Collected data
++++++++++++++++++++

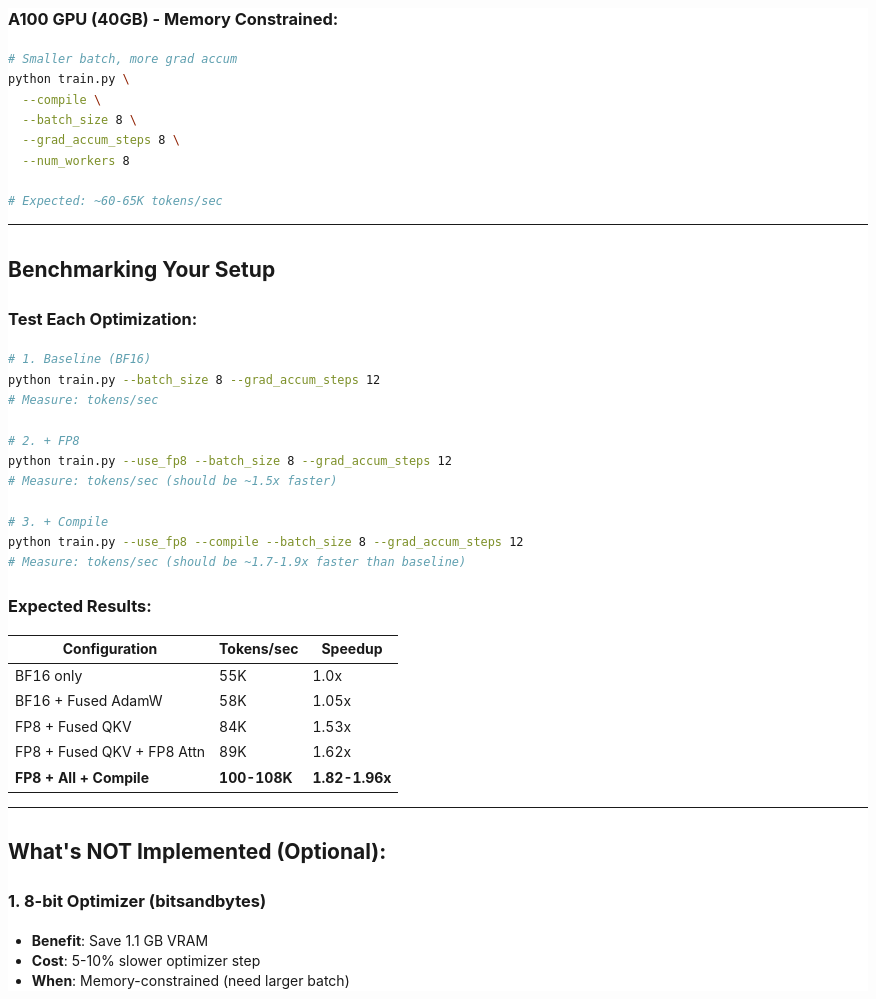 ### A100 GPU (40GB) - Memory Constrained:

```bash
# Smaller batch, more grad accum
python train.py \
  --compile \
  --batch_size 8 \
  --grad_accum_steps 8 \
  --num_workers 8

# Expected: ~60-65K tokens/sec
```

---

## Benchmarking Your Setup

### Test Each Optimization:

```bash
# 1. Baseline (BF16)
python train.py --batch_size 8 --grad_accum_steps 12
# Measure: tokens/sec

# 2. + FP8
python train.py --use_fp8 --batch_size 8 --grad_accum_steps 12
# Measure: tokens/sec (should be ~1.5x faster)

# 3. + Compile
python train.py --use_fp8 --compile --batch_size 8 --grad_accum_steps 12
# Measure: tokens/sec (should be ~1.7-1.9x faster than baseline)
```

### Expected Results:

| Configuration | Tokens/sec | Speedup |
|---------------|------------|---------|
| BF16 only | 55K | 1.0x |
| BF16 + Fused AdamW | 58K | 1.05x |
| FP8 + Fused QKV | 84K | 1.53x |
| FP8 + Fused QKV + FP8 Attn | 89K | 1.62x |
| **FP8 + All + Compile** | **100-108K** | **1.82-1.96x** |

---

## What's NOT Implemented (Optional):

### 1. **8-bit Optimizer** (bitsandbytes)
- **Benefit**: Save 1.1 GB VRAM
- **Cost**: 5-10% slower optimizer step
- **When**: Memory-constrained (need larger batch)
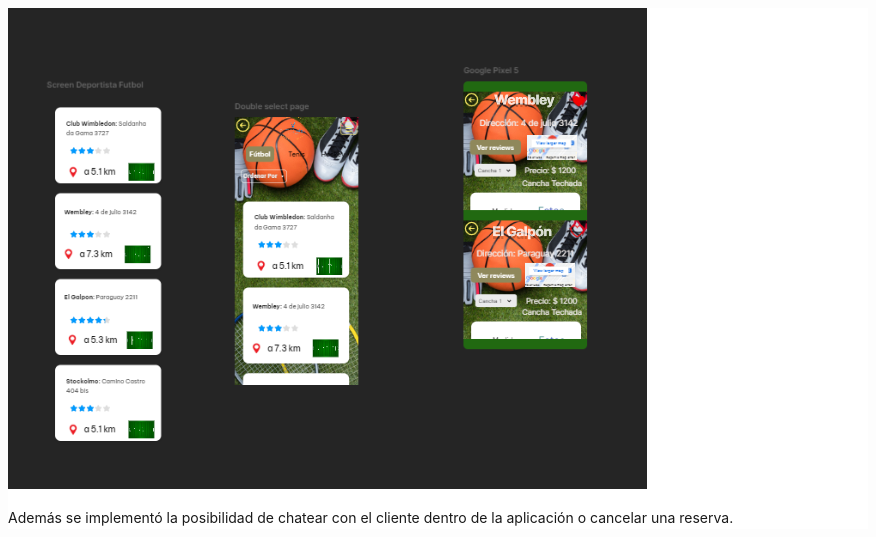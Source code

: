 ![Aceptar invitacion a jugar](./Imagenes/Prototipado/compararCanchas.png)

Además se implementó la posibilidad de chatear con el cliente dentro de la aplicación o cancelar una reserva.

++++++++++++++++++++

Task requirements
Reprint the entries above exactly, images removed.

Written answer
 ### A100 GPU (40GB) - Memory Constrained:

```bash
# Smaller batch, more grad accum
python train.py \
  --compile \
  --batch_size 8 \
  --grad_accum_steps 8 \
  --num_workers 8

# Expected: ~60-65K tokens/sec
```

---

## Benchmarking Your Setup

### Test Each Optimization:

```bash
# 1. Baseline (BF16)
python train.py --batch_size 8 --grad_accum_steps 12
# Measure: tokens/sec

# 2. + FP8
python train.py --use_fp8 --batch_size 8 --grad_accum_steps 12
# Measure: tokens/sec (should be ~1.5x faster)

# 3. + Compile
python train.py --use_fp8 --compile --batch_size 8 --grad_accum_steps 12
# Measure: tokens/sec (should be ~1.7-1.9x faster than baseline)
```

### Expected Results:

| Configuration | Tokens/sec | Speedup |
|---------------|------------|---------|
| BF16 only | 55K | 1.0x |
| BF16 + Fused AdamW | 58K | 1.05x |
| FP8 + Fused QKV | 84K | 1.53x |
| FP8 + Fused QKV + FP8 Attn | 89K | 1.62x |
| **FP8 + All + Compile** | **100-108K** | **1.82-1.96x** |

---

## What's NOT Implemented (Optional):

### 1. **8-bit Optimizer** (bitsandbytes)
- **Benefit**: Save 1.1 GB VRAM
- **Cost**: 5-10% slower optimizer step
- **When**: Memory-constrained (need larger batch)
Source code

: ![Aceptar invitacion a jugar](./Imagenes/Prototipado/compararCanchas.png)

Además se implementó la posibilidad de chatear con el cliente dentro de la aplicación o cancelar una reserva.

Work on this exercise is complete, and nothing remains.